The pace of new home sales plunged in March to their lowest level in eight months, driving down hopes of a seasonal renewal in housing activity.
Monthly data  released Wednesday by HUD  and the Census Bureau  shows sales of new homes last month plummeting 14.5 percent from February to an estimated seasonally adjusted yearly rate of 384,000. The last time transactions ran so low was last July, when they came to 383,000.
Based on applications for new home purchases recorded in March, the Mortgage Bankers Association  (MBA) had predicted an adjusted sales rate of 479,000 for the month. Meanwhile, a consensus forecast offered in a survey of economists done by Bloomberg predicted a rate of 455,000.
The latest news is sure to disappoint market analysts who had hoped sales would improve following the end of a harsh winter and the beginning of the year’s busy season for housing. It also puts a large hole in arguments earlier this year that housing experienced a slowdown largely due to icy conditions.
“[I]t’s not out of the question that this is the hit from the severe weather earlier this year,” said Paul Diggle, property economist for research firm Capital Economics . “But the drop feel[s] too late and too large to sit comfortably with such explanations.”
Rather, March’s huge decline likely stems from a stringent credit environment that’s “had a detrimental effect on modest-priced markets and ... hit first-time home buyers particularly hard,” said David Crowe, chief economist for the National Association of Home Builders  (NAHB).

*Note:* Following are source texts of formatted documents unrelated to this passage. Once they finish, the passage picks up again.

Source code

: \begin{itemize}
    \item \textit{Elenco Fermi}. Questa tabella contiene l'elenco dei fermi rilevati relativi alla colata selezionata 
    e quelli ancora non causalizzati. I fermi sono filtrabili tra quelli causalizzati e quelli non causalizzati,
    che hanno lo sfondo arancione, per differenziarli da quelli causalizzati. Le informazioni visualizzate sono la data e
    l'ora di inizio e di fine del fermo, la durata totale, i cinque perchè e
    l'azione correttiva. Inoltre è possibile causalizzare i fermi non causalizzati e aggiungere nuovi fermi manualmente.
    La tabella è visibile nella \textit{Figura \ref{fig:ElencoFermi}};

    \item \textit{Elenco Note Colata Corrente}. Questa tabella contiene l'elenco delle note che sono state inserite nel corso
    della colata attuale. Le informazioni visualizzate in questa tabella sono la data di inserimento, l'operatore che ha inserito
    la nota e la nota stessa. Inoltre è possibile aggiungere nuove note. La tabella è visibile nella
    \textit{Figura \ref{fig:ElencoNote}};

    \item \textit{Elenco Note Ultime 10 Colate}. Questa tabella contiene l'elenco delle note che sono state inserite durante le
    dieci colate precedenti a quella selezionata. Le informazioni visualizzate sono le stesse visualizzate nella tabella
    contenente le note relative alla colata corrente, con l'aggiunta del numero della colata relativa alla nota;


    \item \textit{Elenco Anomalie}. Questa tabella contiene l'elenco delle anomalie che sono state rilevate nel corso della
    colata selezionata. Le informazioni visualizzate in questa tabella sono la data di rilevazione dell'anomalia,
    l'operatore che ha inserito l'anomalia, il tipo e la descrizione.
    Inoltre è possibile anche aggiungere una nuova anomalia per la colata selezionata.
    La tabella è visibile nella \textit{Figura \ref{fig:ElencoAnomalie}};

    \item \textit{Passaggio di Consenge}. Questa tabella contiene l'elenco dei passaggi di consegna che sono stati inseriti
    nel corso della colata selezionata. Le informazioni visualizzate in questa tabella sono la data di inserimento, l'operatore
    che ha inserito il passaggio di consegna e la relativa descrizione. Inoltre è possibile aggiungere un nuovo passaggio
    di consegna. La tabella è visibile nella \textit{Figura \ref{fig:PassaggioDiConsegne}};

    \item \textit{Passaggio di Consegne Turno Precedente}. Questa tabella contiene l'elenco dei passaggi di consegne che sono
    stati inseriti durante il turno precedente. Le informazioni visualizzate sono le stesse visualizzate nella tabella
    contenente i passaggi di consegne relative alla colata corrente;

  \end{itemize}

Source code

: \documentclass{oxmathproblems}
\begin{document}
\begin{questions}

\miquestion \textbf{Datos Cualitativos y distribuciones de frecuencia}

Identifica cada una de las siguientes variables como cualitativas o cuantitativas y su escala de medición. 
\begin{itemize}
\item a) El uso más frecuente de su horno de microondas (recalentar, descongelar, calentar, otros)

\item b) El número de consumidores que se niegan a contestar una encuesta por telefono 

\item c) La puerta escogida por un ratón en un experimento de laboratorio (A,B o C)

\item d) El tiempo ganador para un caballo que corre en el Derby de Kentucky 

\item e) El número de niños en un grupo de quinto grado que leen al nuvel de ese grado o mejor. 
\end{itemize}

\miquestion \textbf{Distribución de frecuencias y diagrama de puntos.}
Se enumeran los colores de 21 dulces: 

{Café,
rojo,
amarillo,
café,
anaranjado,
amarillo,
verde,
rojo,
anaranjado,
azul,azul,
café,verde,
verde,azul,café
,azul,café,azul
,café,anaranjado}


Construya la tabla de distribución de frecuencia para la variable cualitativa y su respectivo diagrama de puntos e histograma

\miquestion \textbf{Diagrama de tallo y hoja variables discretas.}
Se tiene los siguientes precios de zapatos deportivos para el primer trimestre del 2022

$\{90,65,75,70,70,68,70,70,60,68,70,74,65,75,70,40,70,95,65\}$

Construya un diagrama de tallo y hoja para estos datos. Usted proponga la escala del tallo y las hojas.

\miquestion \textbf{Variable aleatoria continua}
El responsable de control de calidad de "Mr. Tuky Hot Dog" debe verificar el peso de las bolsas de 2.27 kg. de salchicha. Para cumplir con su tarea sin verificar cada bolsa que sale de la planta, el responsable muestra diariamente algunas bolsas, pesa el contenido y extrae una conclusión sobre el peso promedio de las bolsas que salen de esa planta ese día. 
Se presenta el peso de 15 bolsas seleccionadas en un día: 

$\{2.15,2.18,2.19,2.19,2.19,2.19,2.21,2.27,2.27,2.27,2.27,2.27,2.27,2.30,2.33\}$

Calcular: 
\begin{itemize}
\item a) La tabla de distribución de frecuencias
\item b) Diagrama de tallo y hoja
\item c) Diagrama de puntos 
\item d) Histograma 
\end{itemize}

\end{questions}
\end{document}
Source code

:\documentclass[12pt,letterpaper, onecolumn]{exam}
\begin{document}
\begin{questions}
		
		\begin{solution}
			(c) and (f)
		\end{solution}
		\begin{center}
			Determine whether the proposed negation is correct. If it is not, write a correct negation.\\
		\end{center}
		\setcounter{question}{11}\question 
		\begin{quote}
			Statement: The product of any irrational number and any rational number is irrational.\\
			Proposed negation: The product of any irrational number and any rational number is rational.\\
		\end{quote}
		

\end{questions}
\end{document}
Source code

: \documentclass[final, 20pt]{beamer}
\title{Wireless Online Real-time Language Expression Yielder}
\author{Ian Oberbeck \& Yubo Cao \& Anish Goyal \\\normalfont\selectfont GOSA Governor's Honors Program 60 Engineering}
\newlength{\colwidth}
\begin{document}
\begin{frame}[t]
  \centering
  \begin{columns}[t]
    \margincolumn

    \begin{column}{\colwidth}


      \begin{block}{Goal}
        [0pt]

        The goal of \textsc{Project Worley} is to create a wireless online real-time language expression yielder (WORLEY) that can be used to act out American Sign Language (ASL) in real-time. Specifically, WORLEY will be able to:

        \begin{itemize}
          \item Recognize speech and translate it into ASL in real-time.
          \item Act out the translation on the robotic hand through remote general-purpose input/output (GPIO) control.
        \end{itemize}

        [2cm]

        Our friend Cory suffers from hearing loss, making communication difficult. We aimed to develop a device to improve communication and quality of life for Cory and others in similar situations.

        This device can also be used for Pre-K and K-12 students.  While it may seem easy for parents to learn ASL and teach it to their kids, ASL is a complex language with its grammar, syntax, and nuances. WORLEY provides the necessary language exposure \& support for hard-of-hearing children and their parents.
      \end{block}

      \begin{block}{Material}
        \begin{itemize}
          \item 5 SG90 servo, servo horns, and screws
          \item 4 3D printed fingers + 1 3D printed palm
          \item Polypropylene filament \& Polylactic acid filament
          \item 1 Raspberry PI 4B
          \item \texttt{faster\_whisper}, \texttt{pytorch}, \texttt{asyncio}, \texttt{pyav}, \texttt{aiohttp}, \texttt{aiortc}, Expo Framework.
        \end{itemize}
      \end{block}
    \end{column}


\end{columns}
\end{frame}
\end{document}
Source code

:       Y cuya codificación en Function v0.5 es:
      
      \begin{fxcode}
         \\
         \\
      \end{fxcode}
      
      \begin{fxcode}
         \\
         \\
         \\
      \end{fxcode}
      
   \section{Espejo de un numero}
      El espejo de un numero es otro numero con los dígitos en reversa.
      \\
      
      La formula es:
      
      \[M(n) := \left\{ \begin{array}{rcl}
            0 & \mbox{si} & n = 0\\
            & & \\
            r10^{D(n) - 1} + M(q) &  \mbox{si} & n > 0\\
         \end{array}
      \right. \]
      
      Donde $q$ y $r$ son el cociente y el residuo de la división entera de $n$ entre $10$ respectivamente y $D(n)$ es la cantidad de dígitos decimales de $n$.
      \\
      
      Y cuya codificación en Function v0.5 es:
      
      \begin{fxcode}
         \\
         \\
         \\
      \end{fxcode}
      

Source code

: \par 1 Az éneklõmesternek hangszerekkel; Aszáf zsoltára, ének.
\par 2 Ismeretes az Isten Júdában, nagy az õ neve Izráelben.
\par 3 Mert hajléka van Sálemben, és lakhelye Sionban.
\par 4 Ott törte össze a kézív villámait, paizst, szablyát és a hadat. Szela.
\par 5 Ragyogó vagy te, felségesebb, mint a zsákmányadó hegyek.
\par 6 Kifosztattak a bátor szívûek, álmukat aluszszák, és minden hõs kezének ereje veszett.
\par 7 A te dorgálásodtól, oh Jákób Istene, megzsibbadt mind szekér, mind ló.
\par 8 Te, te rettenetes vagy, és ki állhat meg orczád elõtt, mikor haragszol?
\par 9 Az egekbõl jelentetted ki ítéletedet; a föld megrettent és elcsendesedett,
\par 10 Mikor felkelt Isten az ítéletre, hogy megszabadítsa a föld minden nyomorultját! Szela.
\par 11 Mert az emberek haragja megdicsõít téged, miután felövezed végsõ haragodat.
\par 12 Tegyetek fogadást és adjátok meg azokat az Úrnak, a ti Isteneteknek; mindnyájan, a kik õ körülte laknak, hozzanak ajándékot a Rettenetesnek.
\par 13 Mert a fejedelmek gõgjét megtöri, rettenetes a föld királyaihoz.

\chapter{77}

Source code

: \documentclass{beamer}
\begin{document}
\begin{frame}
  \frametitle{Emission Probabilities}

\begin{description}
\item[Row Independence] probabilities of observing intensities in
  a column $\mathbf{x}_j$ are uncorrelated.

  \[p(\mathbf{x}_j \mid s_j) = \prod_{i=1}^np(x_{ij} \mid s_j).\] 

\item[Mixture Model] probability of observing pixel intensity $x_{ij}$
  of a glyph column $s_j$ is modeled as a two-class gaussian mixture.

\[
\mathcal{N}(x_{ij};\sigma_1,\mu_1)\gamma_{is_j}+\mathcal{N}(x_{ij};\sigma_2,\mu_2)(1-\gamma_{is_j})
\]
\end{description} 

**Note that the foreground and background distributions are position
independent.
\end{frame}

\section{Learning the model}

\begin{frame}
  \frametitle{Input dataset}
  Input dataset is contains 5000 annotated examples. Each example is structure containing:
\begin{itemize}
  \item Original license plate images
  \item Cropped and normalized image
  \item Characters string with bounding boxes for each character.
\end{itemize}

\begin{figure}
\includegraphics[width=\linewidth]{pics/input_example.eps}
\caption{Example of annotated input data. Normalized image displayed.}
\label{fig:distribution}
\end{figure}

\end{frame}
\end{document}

As a result, most sales right now are coming from a small pool of buyers who have an established credit history and who are able to purchase higher-priced homes, Crowe added.
The group’s builder confidence index  for the new, single-family home market shows a slight majority of builders continue to see housing in a negative light, with traffic of prospective buyers particularly low.
Regionally, the Commerce Department reported sales were down in the Midwest (-21.5 percent on a monthly basis), the South (-14.4 percent), and the West (-16.7 percent). Sales in the Northeast bucked the trend, rising 12.5 percent.